TASK GOAL: Please return each record exactly, leaving nothing out.

Collected data:

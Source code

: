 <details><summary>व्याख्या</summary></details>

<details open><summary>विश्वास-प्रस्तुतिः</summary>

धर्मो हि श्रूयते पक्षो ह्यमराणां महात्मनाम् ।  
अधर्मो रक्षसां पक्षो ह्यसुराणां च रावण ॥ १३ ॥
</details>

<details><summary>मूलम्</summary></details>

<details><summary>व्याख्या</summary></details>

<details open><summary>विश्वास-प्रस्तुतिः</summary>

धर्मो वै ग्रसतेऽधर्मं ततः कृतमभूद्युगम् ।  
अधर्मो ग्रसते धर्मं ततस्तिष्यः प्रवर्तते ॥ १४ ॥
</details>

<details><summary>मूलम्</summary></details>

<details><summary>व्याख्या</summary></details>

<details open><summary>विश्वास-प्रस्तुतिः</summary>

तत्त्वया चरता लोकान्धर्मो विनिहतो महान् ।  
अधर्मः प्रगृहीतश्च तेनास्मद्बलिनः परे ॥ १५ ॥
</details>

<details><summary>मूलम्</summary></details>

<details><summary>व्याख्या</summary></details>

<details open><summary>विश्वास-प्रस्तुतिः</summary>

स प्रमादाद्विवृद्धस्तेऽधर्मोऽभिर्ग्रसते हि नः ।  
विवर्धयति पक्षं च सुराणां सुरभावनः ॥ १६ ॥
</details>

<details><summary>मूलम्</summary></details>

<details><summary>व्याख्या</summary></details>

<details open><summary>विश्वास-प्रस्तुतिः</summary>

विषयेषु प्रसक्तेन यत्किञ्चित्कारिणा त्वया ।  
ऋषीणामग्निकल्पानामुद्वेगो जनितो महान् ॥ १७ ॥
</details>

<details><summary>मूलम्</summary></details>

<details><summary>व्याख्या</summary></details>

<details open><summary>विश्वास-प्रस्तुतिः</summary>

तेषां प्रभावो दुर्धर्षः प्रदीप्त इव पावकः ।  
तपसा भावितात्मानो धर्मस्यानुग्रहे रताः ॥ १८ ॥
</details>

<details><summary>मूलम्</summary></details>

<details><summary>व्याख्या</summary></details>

WRITTEN RESPONSE:
Source code

: <details><summary>व्याख्या</summary></details>

<details open><summary>विश्वास-प्रस्तुतिः</summary>

धर्मो हि श्रूयते पक्षो ह्यमराणां महात्मनाम् ।  
अधर्मो रक्षसां पक्षो ह्यसुराणां च रावण ॥ १३ ॥
</details>

<details><summary>मूलम्</summary></details>

<details><summary>व्याख्या</summary></details>

<details open><summary>विश्वास-प्रस्तुतिः</summary>

धर्मो वै ग्रसतेऽधर्मं ततः कृतमभूद्युगम् ।  
अधर्मो ग्रसते धर्मं ततस्तिष्यः प्रवर्तते ॥ १४ ॥
</details>

<details><summary>मूलम्</summary></details>

<details><summary>व्याख्या</summary></details>

<details open><summary>विश्वास-प्रस्तुतिः</summary>

तत्त्वया चरता लोकान्धर्मो विनिहतो महान् ।  
अधर्मः प्रगृहीतश्च तेनास्मद्बलिनः परे ॥ १५ ॥
</details>

<details><summary>मूलम्</summary></details>

<details><summary>व्याख्या</summary></details>

<details open><summary>विश्वास-प्रस्तुतिः</summary>

स प्रमादाद्विवृद्धस्तेऽधर्मोऽभिर्ग्रसते हि नः ।  
विवर्धयति पक्षं च सुराणां सुरभावनः ॥ १६ ॥
</details>

<details><summary>मूलम्</summary></details>

<details><summary>व्याख्या</summary></details>

<details open><summary>विश्वास-प्रस्तुतिः</summary>

विषयेषु प्रसक्तेन यत्किञ्चित्कारिणा त्वया ।  
ऋषीणामग्निकल्पानामुद्वेगो जनितो महान् ॥ १७ ॥
</details>

<details><summary>मूलम्</summary></details>

<details><summary>व्याख्या</summary></details>

<details open><summary>विश्वास-प्रस्तुतिः</summary>

तेषां प्रभावो दुर्धर्षः प्रदीप्त इव पावकः ।  
तपसा भावितात्मानो धर्मस्यानुग्रहे रताः ॥ १८ ॥
</details>

<details><summary>मूलम्</summary></details>

<details><summary>व्याख्या</summary></details>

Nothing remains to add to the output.